Fifteen per cent of the UAE’s populated areas shall have 5G coverage from telecom operator du by the end of this year, a senior official said on Monday.
“It took the telecom industry seven years to shift from 2G to 3G, and five years from 3G to 4G. But it is yet to be seen how soon 5G will be a reality in terms of coverage for the full population, as well as for enterprises in the ecosystem,” said Saleem Alblooshi, chief technology officer at du.
The firm started the rollout in May this year.
“We expect that by 2023, 5G will supersede 4G. The plan is to cover the whole of UAE’s dense populated areas by 2023 with 5G,” he said while addressing the Gitex Technology Week conference at the Dubai World Trade Centre.
He said the company had tied up with the academe, regulators, and other partners to encourage the use of 5G.

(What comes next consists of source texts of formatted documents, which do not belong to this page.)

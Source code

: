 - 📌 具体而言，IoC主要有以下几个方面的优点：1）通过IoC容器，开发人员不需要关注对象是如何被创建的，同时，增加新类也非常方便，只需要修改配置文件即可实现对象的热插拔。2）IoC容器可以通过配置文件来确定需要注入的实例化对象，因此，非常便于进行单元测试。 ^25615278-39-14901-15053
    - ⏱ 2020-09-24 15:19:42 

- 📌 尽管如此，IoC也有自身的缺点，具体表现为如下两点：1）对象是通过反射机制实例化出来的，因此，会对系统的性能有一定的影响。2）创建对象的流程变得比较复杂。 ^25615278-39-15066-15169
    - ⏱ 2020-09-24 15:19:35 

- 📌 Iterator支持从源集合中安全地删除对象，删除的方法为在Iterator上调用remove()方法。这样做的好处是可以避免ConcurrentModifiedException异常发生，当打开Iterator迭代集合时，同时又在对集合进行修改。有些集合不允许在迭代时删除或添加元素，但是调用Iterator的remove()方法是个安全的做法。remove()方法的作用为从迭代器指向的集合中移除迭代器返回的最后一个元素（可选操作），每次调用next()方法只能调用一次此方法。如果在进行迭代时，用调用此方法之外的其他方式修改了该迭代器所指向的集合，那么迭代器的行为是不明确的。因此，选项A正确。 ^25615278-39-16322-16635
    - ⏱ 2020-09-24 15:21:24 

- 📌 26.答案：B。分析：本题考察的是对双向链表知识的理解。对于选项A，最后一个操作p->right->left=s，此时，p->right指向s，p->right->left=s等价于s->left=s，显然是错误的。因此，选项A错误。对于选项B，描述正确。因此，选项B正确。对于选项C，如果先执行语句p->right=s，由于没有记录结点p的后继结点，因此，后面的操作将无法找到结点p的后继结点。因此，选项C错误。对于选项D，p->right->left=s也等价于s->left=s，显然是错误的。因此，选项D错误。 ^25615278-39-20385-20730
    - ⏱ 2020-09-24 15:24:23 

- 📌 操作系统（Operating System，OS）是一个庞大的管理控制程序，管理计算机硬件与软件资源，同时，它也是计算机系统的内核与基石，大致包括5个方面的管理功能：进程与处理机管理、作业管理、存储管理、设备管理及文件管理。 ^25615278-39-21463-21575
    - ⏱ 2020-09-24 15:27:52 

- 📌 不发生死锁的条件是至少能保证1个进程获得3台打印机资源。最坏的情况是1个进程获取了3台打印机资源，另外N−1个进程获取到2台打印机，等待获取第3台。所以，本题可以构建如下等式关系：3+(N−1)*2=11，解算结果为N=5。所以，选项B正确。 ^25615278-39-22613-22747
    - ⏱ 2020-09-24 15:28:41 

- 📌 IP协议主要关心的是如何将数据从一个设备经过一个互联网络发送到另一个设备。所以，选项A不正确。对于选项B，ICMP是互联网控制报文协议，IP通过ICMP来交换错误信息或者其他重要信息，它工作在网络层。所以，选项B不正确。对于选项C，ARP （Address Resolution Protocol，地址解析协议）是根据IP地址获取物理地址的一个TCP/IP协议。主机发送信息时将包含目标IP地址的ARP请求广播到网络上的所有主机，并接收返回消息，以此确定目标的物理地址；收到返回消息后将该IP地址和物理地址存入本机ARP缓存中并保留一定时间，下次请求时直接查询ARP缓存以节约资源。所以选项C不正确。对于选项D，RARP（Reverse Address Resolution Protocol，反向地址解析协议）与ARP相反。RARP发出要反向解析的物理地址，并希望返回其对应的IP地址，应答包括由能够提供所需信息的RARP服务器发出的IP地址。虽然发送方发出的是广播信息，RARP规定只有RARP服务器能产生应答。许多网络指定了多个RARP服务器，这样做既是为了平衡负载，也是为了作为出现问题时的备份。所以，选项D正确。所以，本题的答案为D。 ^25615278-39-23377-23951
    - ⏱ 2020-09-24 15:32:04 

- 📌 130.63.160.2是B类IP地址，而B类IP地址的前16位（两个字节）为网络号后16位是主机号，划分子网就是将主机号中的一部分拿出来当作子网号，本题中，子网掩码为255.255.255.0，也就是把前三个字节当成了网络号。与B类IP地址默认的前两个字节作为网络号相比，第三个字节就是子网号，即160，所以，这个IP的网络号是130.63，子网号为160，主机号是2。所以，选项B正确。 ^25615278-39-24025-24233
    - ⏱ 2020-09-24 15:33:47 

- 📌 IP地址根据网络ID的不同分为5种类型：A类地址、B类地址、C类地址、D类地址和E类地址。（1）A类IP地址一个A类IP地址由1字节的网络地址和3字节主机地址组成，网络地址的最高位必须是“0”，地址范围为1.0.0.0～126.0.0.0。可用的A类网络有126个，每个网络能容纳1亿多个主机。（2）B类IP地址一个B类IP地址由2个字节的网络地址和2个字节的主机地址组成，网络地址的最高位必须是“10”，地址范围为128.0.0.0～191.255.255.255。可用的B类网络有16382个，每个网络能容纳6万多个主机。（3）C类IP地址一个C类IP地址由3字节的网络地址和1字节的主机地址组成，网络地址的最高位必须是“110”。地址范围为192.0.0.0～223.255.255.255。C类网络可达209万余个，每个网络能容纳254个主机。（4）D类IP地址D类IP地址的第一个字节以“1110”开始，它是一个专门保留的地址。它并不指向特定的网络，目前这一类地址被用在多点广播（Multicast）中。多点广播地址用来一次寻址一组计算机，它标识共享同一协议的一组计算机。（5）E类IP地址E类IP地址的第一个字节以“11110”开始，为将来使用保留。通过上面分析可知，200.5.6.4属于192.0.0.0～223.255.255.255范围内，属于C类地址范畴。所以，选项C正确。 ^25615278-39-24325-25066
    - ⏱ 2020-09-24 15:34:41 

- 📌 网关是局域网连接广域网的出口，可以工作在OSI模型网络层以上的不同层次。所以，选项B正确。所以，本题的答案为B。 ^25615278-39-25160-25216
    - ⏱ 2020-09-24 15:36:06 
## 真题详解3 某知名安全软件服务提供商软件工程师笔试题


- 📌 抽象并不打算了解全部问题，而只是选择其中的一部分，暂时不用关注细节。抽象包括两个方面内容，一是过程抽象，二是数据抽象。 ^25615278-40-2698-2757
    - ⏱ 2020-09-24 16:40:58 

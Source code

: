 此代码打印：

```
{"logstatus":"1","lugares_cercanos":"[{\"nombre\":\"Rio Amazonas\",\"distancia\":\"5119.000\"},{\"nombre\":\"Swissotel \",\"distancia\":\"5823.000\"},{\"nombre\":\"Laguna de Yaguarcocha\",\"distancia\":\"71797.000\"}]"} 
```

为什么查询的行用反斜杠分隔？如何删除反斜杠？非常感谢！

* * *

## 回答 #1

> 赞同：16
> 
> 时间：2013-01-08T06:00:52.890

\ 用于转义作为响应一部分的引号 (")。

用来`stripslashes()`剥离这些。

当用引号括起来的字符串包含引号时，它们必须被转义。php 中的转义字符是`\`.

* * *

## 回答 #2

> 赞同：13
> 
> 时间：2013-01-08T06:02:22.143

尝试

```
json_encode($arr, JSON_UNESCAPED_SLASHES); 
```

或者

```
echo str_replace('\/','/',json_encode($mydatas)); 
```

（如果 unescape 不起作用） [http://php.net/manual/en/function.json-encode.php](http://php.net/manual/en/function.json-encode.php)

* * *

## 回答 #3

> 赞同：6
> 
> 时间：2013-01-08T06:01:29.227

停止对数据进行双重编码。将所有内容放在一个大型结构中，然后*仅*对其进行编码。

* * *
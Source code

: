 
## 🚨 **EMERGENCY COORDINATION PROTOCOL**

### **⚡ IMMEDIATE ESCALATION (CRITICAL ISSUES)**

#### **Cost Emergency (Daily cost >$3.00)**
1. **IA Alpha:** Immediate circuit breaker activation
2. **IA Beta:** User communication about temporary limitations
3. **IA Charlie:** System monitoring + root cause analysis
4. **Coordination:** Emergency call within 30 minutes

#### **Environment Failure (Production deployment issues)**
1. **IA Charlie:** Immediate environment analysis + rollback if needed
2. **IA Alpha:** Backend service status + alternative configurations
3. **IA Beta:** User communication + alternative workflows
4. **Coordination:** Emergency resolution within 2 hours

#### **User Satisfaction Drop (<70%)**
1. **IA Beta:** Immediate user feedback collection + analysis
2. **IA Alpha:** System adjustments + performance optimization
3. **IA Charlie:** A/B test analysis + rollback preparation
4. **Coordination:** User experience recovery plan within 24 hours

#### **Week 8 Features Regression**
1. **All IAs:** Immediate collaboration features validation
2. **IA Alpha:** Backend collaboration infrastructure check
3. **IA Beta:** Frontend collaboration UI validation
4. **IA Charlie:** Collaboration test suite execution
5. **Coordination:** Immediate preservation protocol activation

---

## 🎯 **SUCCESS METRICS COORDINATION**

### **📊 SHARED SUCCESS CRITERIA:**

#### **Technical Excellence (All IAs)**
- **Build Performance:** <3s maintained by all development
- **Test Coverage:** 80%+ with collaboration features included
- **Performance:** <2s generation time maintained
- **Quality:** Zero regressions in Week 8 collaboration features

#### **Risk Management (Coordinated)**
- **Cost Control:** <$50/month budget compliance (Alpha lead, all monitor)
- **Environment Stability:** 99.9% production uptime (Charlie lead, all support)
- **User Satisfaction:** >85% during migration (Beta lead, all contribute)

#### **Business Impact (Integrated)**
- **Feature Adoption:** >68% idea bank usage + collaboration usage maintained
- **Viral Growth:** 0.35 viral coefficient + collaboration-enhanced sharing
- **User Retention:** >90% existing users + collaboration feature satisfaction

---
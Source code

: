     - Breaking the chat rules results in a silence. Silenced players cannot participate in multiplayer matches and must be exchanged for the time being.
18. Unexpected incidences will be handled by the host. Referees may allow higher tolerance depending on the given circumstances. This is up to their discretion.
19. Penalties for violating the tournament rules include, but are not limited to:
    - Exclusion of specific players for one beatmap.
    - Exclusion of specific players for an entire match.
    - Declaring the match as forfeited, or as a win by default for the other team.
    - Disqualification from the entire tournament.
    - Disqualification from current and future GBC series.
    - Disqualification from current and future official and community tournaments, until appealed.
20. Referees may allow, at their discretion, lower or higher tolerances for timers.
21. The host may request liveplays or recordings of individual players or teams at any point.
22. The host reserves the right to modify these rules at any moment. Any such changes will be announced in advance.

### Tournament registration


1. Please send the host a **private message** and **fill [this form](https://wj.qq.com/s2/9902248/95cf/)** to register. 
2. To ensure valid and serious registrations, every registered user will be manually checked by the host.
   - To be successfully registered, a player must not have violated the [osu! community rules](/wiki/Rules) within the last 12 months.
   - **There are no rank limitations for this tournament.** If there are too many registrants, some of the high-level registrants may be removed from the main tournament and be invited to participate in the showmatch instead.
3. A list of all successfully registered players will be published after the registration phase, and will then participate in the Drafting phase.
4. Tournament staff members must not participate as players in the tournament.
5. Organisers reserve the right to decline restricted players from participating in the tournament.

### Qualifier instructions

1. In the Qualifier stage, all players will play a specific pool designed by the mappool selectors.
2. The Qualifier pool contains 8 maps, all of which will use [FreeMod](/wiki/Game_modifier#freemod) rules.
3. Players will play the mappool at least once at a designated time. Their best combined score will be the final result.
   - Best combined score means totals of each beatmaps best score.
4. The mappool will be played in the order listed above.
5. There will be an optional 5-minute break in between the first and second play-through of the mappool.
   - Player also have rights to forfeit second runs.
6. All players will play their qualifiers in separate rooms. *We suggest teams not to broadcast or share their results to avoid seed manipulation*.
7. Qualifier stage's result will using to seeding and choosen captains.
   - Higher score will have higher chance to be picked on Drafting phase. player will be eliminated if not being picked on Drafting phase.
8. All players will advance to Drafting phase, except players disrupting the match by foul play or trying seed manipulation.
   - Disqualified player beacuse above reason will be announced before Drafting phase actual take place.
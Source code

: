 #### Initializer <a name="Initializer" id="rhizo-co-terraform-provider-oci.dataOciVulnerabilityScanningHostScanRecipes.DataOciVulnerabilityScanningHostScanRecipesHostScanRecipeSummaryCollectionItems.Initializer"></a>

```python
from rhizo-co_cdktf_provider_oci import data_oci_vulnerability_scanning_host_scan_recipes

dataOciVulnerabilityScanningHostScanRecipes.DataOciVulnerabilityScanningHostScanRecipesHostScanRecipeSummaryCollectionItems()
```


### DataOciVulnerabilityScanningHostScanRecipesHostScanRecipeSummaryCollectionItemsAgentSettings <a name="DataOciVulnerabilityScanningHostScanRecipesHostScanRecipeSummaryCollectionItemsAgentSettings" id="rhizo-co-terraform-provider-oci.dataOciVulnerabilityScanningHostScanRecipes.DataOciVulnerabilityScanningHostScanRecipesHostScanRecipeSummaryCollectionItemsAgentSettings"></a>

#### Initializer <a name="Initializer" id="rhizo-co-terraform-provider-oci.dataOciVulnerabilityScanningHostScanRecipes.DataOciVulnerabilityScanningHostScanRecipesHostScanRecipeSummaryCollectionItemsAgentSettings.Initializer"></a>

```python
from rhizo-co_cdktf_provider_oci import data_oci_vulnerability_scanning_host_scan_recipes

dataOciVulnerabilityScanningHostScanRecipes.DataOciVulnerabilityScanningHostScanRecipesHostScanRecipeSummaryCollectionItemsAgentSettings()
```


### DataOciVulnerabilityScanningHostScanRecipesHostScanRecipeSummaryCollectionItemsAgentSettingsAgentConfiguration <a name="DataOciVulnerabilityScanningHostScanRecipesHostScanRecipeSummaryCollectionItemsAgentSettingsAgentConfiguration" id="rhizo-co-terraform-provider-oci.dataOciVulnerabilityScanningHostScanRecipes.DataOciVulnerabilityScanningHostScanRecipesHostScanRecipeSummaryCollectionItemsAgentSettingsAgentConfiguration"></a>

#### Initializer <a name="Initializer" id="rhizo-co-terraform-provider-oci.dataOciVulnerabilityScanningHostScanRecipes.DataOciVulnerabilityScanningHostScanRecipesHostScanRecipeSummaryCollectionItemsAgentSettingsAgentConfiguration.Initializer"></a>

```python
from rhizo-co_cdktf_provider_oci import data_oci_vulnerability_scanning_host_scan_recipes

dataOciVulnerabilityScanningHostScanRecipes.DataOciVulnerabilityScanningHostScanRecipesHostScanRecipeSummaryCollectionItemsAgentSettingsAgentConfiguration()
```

Faster and more reliable, 5G – or the fifth-generation cellular network – opens up new possibilities for where and how people stay connected.
With all the upgrades and faster speed in data transfers, there has been a noticeable change in the behaviour of people, Alblooshi said.
“For example, now, people watching sports games tend to upload more data than download it in order to share their personal experiences of the games. Hence, the company had adjusted its download and upload speeds in dense areas such as stadiums and exhibitions,” he added.
For the other UAE telco, Etisalat, the 5G deployment is also in full swing.
In May 2019, it became the first operator in Mena to enable its customers to experience the power of the 5G network and release the first 5G handset. It was also the first to provide indoor 5G coverage in selected buildings in the country.
“Year 2019 so far has been a landmark year for 5G advancements, but this is only the beginning,” Saleh Abdullah Al Abdooli, chief executive officer of Etisalat Group, said in a previous report.
5G is just a tool
While 5G coverage can do wonders, the technology will not do the ‘transformation’ on its own – people will, industry executives pointed out.
“It is the people who are going to do the transformation. 5G will not show its own capability without IoT, cloud services, etc. Those entities that will execute 5G first will be the front-runners,” said Mohamed Madkour, vice-president for global wireless networks marketing and solutions at Huawei.
In a keynote speech at the conference, he stressed that 5G will not be characterised by ‘who is the fastest operator’ but the leadership will be decided by consistent deployment of new innovative services.
“Leadership for 5G will be identified by how far you go three years from now in harnessing the power of 5G. Companies are looking at 5G to improve efficiency of other industries but not looking at enhancing efficiency of 5G itself.
“5G is broad but it can also be a burden, so bringing the highest efficiency to 5G is a must,” Madkour said.
Globally, 296 operators have tested or deployed 5G while 36 operators have launched 5G and 33 countries issued 5G spectrum, he said, adding that just deployment of 5G doesn’t mean that people will have start using self-driving vehicles from the next day.
“It is a step-by-step growth,” he added.
Highlighting the benefits, Fadi Pharaon, president for Middle East and Africa at Ericsson, revealed that a lot of development with regard to 5G is taking place.
“5G will also allow people to play sports in a totally different way. Companies, as well as telcom services providers, are working jointly in this field.
“In healthcare, ambulances can be equipped with advanced technologies to review the condition of the patient. For example, a patient in an ambulance can put on an ultrasound glove while the doctor in the hospital can also put on a similar glove.
This will give real-time information about the health of the patient and help save his life,” he added.